[Problem to solve] Each record should be copied exactly, and none of them omitted.

[Information]
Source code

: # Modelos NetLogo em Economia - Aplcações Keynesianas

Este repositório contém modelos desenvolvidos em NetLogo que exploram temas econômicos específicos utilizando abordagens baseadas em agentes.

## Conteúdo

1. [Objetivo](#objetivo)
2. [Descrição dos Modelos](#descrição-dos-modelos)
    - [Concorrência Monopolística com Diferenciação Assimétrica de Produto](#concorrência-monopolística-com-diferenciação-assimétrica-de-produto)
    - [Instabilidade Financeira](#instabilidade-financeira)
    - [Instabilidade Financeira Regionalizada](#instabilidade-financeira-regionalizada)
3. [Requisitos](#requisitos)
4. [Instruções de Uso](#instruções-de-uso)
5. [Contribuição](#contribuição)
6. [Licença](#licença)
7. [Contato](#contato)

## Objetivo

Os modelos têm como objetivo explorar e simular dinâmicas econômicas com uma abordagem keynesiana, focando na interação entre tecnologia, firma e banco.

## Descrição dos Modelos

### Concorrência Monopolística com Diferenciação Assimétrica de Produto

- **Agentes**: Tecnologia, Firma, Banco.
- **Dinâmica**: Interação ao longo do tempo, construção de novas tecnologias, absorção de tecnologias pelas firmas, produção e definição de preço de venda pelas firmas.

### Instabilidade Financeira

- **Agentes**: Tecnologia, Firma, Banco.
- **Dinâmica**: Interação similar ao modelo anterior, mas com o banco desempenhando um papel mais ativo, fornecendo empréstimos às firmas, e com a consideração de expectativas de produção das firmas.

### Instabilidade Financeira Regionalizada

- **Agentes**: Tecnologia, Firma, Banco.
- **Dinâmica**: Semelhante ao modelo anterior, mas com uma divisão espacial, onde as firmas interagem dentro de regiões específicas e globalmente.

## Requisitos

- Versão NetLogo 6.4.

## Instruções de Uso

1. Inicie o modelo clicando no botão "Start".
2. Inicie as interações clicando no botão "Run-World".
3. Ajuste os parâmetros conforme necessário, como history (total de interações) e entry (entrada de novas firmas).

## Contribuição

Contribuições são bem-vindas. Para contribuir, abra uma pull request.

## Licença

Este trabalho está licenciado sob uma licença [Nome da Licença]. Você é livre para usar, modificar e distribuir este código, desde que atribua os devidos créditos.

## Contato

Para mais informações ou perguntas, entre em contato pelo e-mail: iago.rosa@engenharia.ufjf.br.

[Exercise response]
Source code

: # Modelos NetLogo em Economia - Aplcações Keynesianas

Este repositório contém modelos desenvolvidos em NetLogo que exploram temas econômicos específicos utilizando abordagens baseadas em agentes.

## Conteúdo

1. [Objetivo](#objetivo)
2. [Descrição dos Modelos](#descrição-dos-modelos)
    - [Concorrência Monopolística com Diferenciação Assimétrica de Produto](#concorrência-monopolística-com-diferenciação-assimétrica-de-produto)
    - [Instabilidade Financeira](#instabilidade-financeira)
    - [Instabilidade Financeira Regionalizada](#instabilidade-financeira-regionalizada)
3. [Requisitos](#requisitos)
4. [Instruções de Uso](#instruções-de-uso)
5. [Contribuição](#contribuição)
6. [Licença](#licença)
7. [Contato](#contato)

## Objetivo

Os modelos têm como objetivo explorar e simular dinâmicas econômicas com uma abordagem keynesiana, focando na interação entre tecnologia, firma e banco.

## Descrição dos Modelos

### Concorrência Monopolística com Diferenciação Assimétrica de Produto

- **Agentes**: Tecnologia, Firma, Banco.
- **Dinâmica**: Interação ao longo do tempo, construção de novas tecnologias, absorção de tecnologias pelas firmas, produção e definição de preço de venda pelas firmas.

### Instabilidade Financeira

- **Agentes**: Tecnologia, Firma, Banco.
- **Dinâmica**: Interação similar ao modelo anterior, mas com o banco desempenhando um papel mais ativo, fornecendo empréstimos às firmas, e com a consideração de expectativas de produção das firmas.

### Instabilidade Financeira Regionalizada

- **Agentes**: Tecnologia, Firma, Banco.
- **Dinâmica**: Semelhante ao modelo anterior, mas com uma divisão espacial, onde as firmas interagem dentro de regiões específicas e globalmente.

## Requisitos

- Versão NetLogo 6.4.

## Instruções de Uso

1. Inicie o modelo clicando no botão "Start".
2. Inicie as interações clicando no botão "Run-World".
3. Ajuste os parâmetros conforme necessário, como history (total de interações) e entry (entrada de novas firmas).

## Contribuição

Contribuições são bem-vindas. Para contribuir, abra uma pull request.

## Licença

Este trabalho está licenciado sob uma licença [Nome da Licença]. Você é livre para usar, modificar e distribuir este código, desde que atribua os devidos créditos.

## Contato

Para mais informações ou perguntas, entre em contato pelo e-mail: iago.rosa@engenharia.ufjf.br.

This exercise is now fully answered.